__Problem requirements__
The required answer is every line of the data containing the word "total".

********

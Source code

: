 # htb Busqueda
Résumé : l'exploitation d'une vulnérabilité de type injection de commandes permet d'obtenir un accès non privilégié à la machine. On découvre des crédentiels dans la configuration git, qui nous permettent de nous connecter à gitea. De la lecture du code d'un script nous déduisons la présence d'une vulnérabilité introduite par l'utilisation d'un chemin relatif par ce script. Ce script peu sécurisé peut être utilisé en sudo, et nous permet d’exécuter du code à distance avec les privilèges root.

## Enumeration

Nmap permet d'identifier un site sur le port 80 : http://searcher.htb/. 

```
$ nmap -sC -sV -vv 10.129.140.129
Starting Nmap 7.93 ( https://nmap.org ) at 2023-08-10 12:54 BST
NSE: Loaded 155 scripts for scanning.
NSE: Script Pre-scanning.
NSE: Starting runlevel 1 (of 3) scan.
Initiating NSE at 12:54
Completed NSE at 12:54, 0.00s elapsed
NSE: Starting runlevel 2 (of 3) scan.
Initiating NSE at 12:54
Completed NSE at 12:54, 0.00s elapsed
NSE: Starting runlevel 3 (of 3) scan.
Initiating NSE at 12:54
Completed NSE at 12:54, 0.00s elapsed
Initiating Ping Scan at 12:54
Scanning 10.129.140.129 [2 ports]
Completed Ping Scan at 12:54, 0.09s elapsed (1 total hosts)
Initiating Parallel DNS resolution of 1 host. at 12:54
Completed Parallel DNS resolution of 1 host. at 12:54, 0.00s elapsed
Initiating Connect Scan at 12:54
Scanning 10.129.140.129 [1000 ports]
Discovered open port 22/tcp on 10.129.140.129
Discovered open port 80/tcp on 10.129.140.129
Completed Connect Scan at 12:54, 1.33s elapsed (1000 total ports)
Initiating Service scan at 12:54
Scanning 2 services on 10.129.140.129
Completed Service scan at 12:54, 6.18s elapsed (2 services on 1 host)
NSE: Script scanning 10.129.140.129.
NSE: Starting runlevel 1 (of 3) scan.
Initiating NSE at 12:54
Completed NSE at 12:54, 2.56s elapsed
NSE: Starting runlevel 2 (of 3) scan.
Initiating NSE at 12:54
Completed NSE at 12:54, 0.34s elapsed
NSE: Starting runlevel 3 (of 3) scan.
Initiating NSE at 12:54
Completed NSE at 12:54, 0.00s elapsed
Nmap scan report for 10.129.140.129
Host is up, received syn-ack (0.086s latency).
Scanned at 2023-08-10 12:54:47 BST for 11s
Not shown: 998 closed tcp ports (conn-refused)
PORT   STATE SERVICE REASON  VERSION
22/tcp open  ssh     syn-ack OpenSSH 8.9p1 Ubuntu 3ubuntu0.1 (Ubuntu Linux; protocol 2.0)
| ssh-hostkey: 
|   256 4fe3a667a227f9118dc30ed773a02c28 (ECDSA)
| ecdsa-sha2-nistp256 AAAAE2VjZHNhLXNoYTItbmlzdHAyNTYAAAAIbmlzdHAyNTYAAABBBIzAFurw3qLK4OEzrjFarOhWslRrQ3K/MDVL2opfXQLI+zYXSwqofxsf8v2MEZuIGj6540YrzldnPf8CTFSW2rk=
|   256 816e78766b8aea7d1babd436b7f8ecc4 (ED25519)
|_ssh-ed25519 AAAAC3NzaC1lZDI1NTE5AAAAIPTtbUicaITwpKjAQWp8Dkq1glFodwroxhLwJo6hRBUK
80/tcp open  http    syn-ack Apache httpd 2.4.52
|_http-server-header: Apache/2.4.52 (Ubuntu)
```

********

__Completed task__
Completed Ping Scan at 12:54, 0.09s elapsed (1 total hosts)
Completed Connect Scan at 12:54, 1.33s elapsed (1000 total ports)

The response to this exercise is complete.